Transcribe word for word the section of the records below that opens with the line containing "into Snowflake database" and closes with the line containing "A **5-hour sprint**"; drop every picture.

***** GIVEN DATA

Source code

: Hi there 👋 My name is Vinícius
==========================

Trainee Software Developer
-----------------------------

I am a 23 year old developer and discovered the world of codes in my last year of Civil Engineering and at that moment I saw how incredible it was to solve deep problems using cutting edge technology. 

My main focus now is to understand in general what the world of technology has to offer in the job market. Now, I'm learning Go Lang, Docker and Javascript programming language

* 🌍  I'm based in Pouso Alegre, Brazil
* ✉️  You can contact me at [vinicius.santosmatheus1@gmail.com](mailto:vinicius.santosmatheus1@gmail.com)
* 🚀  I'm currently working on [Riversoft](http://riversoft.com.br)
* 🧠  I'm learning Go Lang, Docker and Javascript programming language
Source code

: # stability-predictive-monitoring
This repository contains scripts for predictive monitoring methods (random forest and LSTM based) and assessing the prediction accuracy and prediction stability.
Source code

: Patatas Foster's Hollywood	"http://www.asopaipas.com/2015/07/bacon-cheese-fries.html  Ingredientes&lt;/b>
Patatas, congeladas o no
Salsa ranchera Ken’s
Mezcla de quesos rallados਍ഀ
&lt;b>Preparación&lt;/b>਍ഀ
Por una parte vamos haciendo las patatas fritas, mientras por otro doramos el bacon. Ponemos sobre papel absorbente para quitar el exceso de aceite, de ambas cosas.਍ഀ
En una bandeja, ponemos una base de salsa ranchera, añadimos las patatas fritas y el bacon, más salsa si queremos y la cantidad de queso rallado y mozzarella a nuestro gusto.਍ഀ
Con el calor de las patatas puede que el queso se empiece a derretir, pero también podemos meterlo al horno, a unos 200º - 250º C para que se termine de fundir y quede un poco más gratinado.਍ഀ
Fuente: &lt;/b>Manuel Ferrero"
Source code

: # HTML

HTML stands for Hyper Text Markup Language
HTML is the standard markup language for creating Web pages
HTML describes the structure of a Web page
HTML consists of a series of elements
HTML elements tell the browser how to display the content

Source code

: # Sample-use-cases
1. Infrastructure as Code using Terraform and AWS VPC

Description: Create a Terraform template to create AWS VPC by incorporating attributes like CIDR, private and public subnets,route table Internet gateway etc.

**********
***** GIVEN DATA

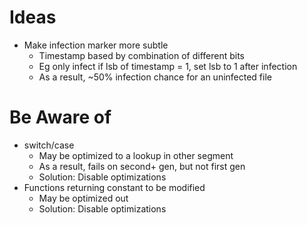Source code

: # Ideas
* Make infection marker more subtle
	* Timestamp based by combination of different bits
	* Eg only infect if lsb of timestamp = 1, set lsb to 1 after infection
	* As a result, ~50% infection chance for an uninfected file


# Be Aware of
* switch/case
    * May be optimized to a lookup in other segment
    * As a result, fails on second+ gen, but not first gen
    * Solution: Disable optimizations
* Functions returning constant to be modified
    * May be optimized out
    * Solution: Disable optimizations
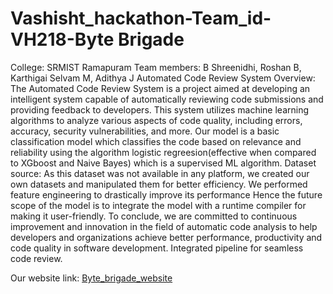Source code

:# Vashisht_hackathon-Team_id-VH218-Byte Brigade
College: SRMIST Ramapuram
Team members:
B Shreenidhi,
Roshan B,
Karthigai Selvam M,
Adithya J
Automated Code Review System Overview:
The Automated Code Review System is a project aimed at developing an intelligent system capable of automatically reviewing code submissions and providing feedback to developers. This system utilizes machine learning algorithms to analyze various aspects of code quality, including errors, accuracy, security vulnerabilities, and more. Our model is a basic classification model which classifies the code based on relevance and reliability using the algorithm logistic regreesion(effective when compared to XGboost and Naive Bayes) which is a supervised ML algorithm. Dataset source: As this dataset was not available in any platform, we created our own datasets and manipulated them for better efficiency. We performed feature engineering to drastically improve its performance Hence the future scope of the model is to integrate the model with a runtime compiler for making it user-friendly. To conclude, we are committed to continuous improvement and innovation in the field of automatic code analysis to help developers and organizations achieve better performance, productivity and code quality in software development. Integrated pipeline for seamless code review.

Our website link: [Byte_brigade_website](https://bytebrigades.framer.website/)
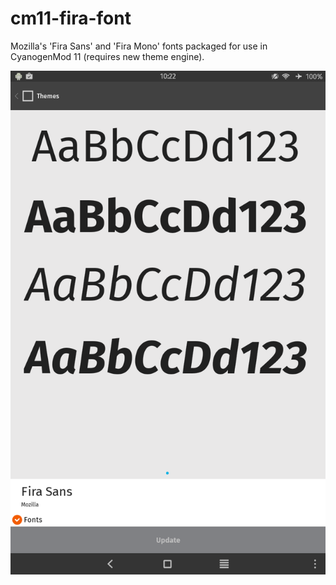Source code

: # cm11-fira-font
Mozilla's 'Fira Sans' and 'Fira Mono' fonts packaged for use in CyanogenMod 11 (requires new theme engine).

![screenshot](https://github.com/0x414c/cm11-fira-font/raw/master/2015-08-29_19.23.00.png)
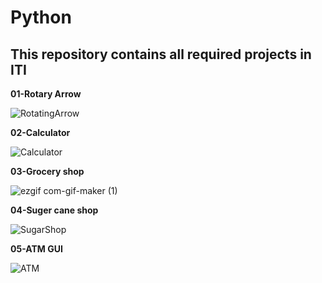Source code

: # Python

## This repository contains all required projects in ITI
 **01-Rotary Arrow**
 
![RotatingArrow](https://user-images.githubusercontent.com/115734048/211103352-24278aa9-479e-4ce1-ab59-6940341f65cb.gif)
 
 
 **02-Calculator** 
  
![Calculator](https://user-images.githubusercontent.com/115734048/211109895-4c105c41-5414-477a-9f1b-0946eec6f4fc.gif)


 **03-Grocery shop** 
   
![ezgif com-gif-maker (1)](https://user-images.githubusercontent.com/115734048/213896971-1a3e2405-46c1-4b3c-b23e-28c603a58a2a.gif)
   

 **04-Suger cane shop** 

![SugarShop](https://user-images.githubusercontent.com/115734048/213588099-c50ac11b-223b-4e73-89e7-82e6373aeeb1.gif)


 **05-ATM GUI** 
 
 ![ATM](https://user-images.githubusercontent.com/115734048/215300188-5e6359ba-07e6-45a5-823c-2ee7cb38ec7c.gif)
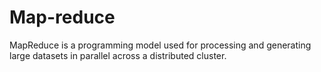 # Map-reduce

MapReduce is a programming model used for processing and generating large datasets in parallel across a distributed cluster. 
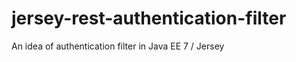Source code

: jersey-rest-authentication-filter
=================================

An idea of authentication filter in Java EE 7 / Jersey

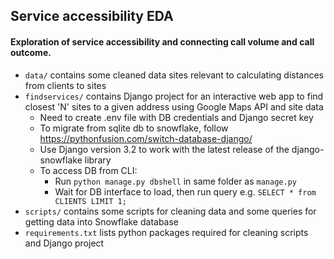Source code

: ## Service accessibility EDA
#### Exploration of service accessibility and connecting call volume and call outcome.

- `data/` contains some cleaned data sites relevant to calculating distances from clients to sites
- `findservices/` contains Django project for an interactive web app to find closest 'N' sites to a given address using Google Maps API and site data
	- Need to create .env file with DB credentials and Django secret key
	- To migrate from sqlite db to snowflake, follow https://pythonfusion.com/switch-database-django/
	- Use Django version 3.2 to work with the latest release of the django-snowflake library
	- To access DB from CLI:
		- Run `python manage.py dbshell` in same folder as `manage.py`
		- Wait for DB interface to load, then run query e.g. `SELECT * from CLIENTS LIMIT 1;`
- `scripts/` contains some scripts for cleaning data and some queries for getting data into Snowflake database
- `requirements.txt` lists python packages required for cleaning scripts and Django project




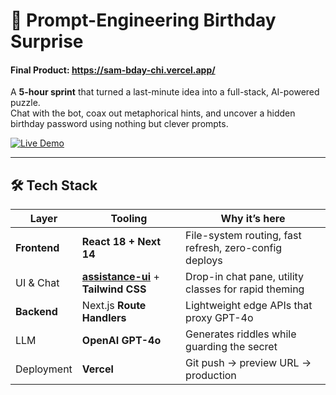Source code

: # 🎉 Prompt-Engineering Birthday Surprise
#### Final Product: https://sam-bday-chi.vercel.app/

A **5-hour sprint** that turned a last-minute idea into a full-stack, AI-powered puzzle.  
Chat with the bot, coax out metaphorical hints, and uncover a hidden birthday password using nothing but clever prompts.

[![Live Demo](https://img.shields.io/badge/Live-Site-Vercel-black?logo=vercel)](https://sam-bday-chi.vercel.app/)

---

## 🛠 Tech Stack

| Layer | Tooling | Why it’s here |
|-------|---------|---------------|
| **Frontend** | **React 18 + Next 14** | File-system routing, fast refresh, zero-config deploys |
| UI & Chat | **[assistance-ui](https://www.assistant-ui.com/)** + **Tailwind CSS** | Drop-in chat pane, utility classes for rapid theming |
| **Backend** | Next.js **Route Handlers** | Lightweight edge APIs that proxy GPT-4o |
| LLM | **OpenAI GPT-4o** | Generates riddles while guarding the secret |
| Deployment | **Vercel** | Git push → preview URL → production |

**********

[SOLUTION BELOW]
- `scripts/` contains some scripts for cleaning data and some queries for getting data into Snowflake database
- `requirements.txt` lists python packages required for cleaning scripts and Django project




Source code

: # 🎉 Prompt-Engineering Birthday Surprise
#### Final Product: https://sam-bday-chi.vercel.app/

A **5-hour sprint** that turned a last-minute idea into a full-stack, AI-powered puzzle.  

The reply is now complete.